--- DATA SHOWN ---

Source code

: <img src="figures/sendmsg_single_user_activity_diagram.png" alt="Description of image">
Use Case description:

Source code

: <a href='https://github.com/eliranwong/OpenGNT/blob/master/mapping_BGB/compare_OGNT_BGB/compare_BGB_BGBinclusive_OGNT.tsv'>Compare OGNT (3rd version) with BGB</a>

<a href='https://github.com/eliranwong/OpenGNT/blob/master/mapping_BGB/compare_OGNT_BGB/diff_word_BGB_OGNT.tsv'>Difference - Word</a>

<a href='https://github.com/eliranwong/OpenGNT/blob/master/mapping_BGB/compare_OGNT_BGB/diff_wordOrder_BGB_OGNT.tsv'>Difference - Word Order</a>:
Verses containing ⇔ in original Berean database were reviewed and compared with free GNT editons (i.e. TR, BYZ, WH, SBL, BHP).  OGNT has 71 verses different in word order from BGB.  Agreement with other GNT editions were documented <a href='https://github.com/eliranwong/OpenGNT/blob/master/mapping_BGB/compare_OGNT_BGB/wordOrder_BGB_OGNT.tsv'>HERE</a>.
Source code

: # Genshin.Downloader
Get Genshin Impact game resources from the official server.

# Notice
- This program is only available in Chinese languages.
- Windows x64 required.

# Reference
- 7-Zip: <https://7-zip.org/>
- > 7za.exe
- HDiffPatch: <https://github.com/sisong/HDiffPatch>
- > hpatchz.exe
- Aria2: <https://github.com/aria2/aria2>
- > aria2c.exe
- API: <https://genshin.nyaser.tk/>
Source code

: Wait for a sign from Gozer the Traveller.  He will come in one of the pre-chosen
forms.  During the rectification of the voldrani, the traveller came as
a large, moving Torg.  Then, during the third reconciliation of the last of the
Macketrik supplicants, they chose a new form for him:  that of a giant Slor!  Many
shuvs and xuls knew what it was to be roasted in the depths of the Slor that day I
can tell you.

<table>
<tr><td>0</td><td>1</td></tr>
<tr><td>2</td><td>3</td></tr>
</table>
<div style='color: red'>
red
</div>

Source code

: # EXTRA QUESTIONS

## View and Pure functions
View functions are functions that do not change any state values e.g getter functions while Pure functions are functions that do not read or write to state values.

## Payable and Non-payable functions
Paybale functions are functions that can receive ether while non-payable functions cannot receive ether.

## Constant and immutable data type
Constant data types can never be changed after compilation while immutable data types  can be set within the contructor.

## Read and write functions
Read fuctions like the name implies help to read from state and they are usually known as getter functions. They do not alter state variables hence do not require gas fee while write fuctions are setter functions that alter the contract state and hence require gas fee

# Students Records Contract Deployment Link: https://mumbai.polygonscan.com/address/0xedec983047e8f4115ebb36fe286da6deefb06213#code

---

# WHAT IS NEEDED
Every line from the one with "- > 7za.exe" to the end of the records above should be returned exactly, and no other lines.

# ANSWER FOR THIS EXERCISE
- > 7za.exe
- HDiffPatch: <https://github.com/sisong/HDiffPatch>
- > hpatchz.exe
- Aria2: <https://github.com/aria2/aria2>
- > aria2c.exe
- API: <https://genshin.nyaser.tk/>
Source code

: Wait for a sign from Gozer the Traveller.  He will come in one of the pre-chosen
forms.  During the rectification of the voldrani, the traveller came as
a large, moving Torg.  Then, during the third reconciliation of the last of the
Macketrik supplicants, they chose a new form for him:  that of a giant Slor!  Many
shuvs and xuls knew what it was to be roasted in the depths of the Slor that day I
can tell you.

<table>
<tr><td>0</td><td>1</td></tr>
<tr><td>2</td><td>3</td></tr>
</table>
<div style='color: red'>
red
</div>

Source code

: # EXTRA QUESTIONS

## View and Pure functions
View functions are functions that do not change any state values e.g getter functions while Pure functions are functions that do not read or write to state values.

## Payable and Non-payable functions
Paybale functions are functions that can receive ether while non-payable functions cannot receive ether.

## Constant and immutable data type
Constant data types can never be changed after compilation while immutable data types  can be set within the contructor.

## Read and write functions
Read fuctions like the name implies help to read from state and they are usually known as getter functions. They do not alter state variables hence do not require gas fee while write fuctions are setter functions that alter the contract state and hence require gas fee

# Students Records Contract Deployment Link: https://mumbai.polygonscan.com/address/0xedec983047e8f4115ebb36fe286da6deefb06213#code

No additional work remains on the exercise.